A Casa São Vicente de Paulo foi igualmente doação de uma família com parentesco com os Sertã, a família Serpa. Outrora fora a chácara dos Serpa, proprietários de uma fazenda de café em Bom Jardim. A Casa São Vicente de Paulo está localizada no centro da cidade e tem uma mata que se estende até o prédio da Fundação Getúlio Vargas. A chácara tinha uma extensão territorial muito maior e fazia rumo com o colégio Anchieta. Maria Serpa Duarte, conhecida como Dona Sinhá, parece ter sido a última da família a residir na chácara. Como tinha uma filha com problemas mentais fez a doação da chácara a ordem religiosa francesa das Irmãs Trapistas com a condição da guarda e cuidados da menina após a sua morte.
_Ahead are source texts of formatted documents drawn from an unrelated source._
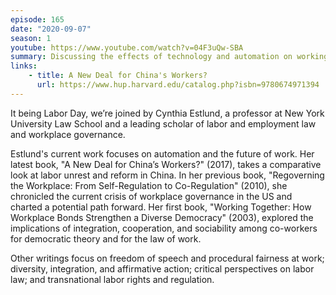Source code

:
 ```yaml
---
episode: 165
date: "2020-09-07"
season: 1
youtube: https://www.youtube.com/watch?v=04F3uQw-SBA
summary: Discussing the effects of technology and automation on working life, attitudes toward work, entitlements, and social effects
links:
    - title: A New Deal for China's Workers?
      url: https://www.hup.harvard.edu/catalog.php?isbn=9780674971394
---
```

It being Labor Day, we’re joined by Cynthia Estlund, a professor at New York
University Law School and a leading scholar of labor and employment law and
workplace governance.

Estlund's current work focuses on automation and the future of work. Her latest
book, "A New Deal for China’s Workers?" (2017), takes a comparative look at
labor unrest and reform in China. In her previous book, "Regoverning the
Workplace: From Self-Regulation to Co-Regulation" (2010), she chronicled the
current crisis of workplace governance in the US and charted a potential path
forward. Her first book, "Working Together: How Workplace Bonds Strengthen a
Diverse Democracy" (2003), explored the implications of integration,
cooperation, and sociability among co-workers for democratic theory and for the
law of work.

Other writings focus on freedom of speech and procedural fairness at work;
diversity, integration, and affirmative action; critical perspectives on labor
law; and transnational labor rights and regulation.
Esta ordem religiosa vivia em regime de austeridade, silêncio, contemplação e sem contado algum com o mundo exterior. Não se sabe por que, mas as Irmãs Trapistas transferiram para as religiosas da Ordem de São Vicente de Paulo a chácara recebida dos Serpa. A Casa São Vicente de Paulo, que a população de Nova Friburgo se habitou a chamar de Casa dos Pobres, inicia suas atividades no ano de 1933, com o acolhimento de idosos. Já na década de 1950 passa a receber pessoas com necessidades especiais. Por ter se estabelecido em uma chácara, o asilo era inicialmente autossuficiente. Tinha plantações de milho, horta, criação de pequenos animais, gado e muitas fotografias mostram as freiras em uma labuta diária na propriedade.
Os padres jesuítas do Colégio Anchieta auxiliavam na provisão de mantimentos, reforçando a alimentação dos acolhidos. Em 18 de fevereiro de 1936 foi inaugurado o hospital de tuberculosos da Marinha estabelecida em Nova Friburgo, que passou a ser conhecido como Sanatório Naval. Uma prática muito comum nos sanatórios eram irmãs de caridade serem cooptadas para auxiliarem nestes estabelecimentos. Em 1941, a freiras da Ordem de São Vicente de Paulo passam a se ocupar no Sanatório Naval dos serviços de lavanderia, cozinha e igualmente assistência espiritual dos praças e oficiais tuberculosos, na ocasião conhecidos como tísicos. Na Santa Casa de Misericórdia, que antecedeu o atual hospital regional Raul Sertã como estabelecimento de saúde, estas religiosas auxiliavam na hotelaria.
Fazendo uma análise do acervo fotográfico da Casa São Vicente de Paulo, algumas legendas indicam que foram tiradas na década de 1930, ou seja, nos primeiros anos de funcionamento do asilo. Nas imagens existem muitos idosos da raça negra que tinham naquela década uma faixa etária entre 80 e 90 anos. Logo, tudo indica que estes idosos eram ex escravizados. No ano de 1935, por exemplo, dois anos depois que o asilo foi aberto, alguns destes idosos acolhidos eram octogenários, e isto significa que nasceram na década de 1850, quando o modo de produção na economia nacional era o trabalho escravo.
É notório em nossa história que o governo da Primeira República não se ocupou com a inserção dos ex escravizados na sociedade, deixando-os abandonados e vulneráveis, já que a maior parte não tinha família e sequer uma rede de sociabilidade. O fato das Irmãs Vicentinas terem acolhido estes desvalidos corrobora ainda mais com a importância histórica deste estabelecimento. No ano que vem, ao completar quase um século de serviços de caridade prestados aos desamparados e aos enfermos, a Casa São Vicente de Paulo merece nossa gratidão e homenagem.